Data listing →
**********

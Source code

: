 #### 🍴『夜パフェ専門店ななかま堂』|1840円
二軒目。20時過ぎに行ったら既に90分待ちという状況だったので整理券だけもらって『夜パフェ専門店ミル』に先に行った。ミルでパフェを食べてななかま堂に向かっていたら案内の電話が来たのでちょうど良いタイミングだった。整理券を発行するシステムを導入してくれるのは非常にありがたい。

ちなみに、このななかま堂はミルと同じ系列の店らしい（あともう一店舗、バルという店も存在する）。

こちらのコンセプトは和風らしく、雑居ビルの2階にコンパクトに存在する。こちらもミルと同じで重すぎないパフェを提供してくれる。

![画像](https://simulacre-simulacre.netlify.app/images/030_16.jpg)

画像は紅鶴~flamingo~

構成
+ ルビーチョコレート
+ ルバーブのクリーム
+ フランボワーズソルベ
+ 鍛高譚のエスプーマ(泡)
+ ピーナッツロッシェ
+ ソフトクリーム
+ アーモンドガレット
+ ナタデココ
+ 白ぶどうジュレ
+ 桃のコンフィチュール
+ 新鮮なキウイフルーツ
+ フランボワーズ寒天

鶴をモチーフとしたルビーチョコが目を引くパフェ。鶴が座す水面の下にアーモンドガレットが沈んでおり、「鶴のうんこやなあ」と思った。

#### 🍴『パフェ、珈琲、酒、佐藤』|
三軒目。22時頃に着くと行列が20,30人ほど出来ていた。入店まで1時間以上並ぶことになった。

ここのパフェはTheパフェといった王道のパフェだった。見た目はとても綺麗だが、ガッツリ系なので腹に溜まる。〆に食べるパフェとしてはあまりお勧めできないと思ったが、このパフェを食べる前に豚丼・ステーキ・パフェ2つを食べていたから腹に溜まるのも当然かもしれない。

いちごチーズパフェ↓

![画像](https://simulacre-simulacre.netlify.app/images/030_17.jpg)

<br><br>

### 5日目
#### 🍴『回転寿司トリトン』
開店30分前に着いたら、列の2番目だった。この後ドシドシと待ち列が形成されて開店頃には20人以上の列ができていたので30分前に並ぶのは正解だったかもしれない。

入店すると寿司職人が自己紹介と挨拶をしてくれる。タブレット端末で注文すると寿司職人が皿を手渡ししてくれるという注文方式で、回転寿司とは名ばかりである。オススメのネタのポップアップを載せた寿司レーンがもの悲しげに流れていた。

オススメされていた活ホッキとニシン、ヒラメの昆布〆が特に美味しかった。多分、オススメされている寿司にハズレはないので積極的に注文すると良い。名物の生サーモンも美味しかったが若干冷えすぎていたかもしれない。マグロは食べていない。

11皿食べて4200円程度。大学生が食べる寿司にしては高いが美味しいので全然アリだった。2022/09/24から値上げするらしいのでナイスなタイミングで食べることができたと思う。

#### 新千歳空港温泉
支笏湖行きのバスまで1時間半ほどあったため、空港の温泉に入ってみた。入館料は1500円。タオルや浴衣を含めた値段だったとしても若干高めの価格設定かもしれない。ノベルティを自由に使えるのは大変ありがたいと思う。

**********

The task →
Show a copy of each line from the records above in which the string "https" occurs.

Answer to the problem →
![画像](https://simulacre-simulacre.netlify.app/images/030_16.jpg)
![画像](https://simulacre-simulacre.netlify.app/images/030_17.jpg)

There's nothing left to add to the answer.